4. M. et Mme D soutiennent que s'ils sont dans l'impossibilité de justifier du solde créditeur de 95 632,03 euros figurant au 1er janvier 2014 sur le compte " fournisseurs - factures non parvenues ", cette somme ne peut être réintégrée dans le calcul du bénéfice net dès lors que l'administration fiscale a admis dans la proposition de rectification que ce solde est apparu au 31 décembre 2005, soit depuis neuf ans avant l'ouverture du premier exercice non prescrit. Toutefois, en se bornant à se référer aux éléments contenus dans la proposition de rectification s'agissant de la date d'apparition de cette somme dans les comptes de la société, les requérants ne produisent aucun élément permettant d'établir que le passif injustifié trouverait son origine dans des erreurs ou omissions et non dans une décision de gestion qui leur serait opposable. Dès lors, le moyen ne peut qu'être écarté.
Quant à l'interprétation administrative de la loi fiscale :
5. A supposer que M. et Mme D aient entendu se prévaloir des interprétations administratives référencées au paragraphe n° 1 du BOI-BIC-BASE-40-20-20, au paragraphe n° 10 du BOI-BIC-BASE-40-20-20-10 et au BOI-ANNX-000114 du 12 septembre 2012 sur le fondement de l'article L. 80 A du livre des procédures fiscales, ces éléments ne donnent pas de la loi fiscale une interprétation différente de celle qui résulte du présent jugement.
S'agissant de la provision pour charge d'un montant de 31 584 euros :
6. Aux termes de l'article 39 du code général des impôts : " 1. Le bénéfice net est établi sous déduction de toutes charges, celles-ci comprenant, sous réserve des dispositions du 5, notamment : / () / 5° Les provisions constituées en vue de faire face à des pertes ou charges nettement précisées et que des événements en cours rendent probables, à condition qu'elles aient été effectivement constatées dans les écritures de l'exercice. () ".

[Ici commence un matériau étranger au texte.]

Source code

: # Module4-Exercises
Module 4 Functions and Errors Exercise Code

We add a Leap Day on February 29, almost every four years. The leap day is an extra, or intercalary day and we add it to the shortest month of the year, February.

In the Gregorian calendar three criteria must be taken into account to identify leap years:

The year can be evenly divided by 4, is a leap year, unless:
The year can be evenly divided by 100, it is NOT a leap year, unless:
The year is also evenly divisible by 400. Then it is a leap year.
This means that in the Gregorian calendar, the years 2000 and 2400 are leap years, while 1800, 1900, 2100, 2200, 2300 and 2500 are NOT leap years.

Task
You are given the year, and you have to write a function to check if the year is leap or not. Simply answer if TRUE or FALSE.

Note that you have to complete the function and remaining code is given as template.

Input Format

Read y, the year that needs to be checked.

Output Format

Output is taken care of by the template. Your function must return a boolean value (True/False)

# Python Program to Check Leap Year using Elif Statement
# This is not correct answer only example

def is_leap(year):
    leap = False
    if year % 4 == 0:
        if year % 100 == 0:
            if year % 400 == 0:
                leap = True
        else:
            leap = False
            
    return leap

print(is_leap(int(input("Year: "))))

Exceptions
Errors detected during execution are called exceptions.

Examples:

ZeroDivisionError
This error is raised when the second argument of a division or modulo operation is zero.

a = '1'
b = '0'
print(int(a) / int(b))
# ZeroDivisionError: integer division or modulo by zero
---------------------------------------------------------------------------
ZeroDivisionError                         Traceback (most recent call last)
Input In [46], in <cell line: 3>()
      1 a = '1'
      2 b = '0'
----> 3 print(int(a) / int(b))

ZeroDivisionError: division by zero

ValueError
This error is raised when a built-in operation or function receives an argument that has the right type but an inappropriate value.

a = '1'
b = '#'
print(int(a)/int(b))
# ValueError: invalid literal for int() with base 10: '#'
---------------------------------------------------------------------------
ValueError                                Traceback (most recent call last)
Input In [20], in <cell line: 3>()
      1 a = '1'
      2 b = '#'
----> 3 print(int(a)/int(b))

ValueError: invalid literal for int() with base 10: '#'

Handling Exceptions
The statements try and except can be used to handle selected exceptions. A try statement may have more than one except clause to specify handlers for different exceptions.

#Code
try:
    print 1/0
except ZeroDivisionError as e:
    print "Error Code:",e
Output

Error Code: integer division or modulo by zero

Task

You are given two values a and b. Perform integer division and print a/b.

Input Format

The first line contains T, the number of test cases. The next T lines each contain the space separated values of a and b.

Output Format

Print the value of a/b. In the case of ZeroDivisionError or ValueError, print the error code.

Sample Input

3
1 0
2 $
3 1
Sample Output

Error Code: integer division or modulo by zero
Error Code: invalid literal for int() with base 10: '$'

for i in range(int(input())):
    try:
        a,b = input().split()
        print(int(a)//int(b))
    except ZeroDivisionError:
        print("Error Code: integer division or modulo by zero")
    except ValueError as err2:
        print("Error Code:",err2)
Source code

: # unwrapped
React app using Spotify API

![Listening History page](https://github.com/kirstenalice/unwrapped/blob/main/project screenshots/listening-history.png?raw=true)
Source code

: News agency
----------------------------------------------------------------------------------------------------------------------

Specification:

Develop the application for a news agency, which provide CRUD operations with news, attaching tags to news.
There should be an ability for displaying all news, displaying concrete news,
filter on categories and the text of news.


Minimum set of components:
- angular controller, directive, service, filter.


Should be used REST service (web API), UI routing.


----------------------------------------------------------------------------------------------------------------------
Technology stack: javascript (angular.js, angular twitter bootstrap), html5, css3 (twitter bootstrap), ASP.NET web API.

7. L'administration fiscale a identifié, au cours des opérations de contrôle, que le compte " provision pour dépréciation des comptes courants " présentait au 1er janvier 2014 un solde de 31 584,30 euros. Ce solde est resté inchangé jusqu'à l'issue de la période contrôlée. Cette provision avait pour objet l'absence de perception de loyers auprès de la société De La Puya, avec laquelle la SARL Hôtel Restaurant des Marquisats a signé un bail commercial pour les murs permettant l'exploitation de l'hôtel. Les documents communiqués ont permis de constater que la procédure judiciaire engagée envers la société De La Puya s'était arrêtée le 24 septembre 2013, date de l'arrêt de la cour d'appel de Chambéry déboutant la SARL Hôtel Restaurant des Marquisats de sa demande. L'administration fiscale a relevé que la provision en cause aurait dû faire l'objet d'une reprise à l'issue de l'exercice au cours duquel la perte est devenue définitive pour la SARL Hôtel Restaurant des Marquisats, soit l'exercice clos le 31 décembre 2013. Elle a procédé à la comptabilisation de la reprise de la provision au titre de l'exercice clos le 31 décembre 2014, soit un rehaussement en bénéfices industriels et commerciaux de 31 584 euros.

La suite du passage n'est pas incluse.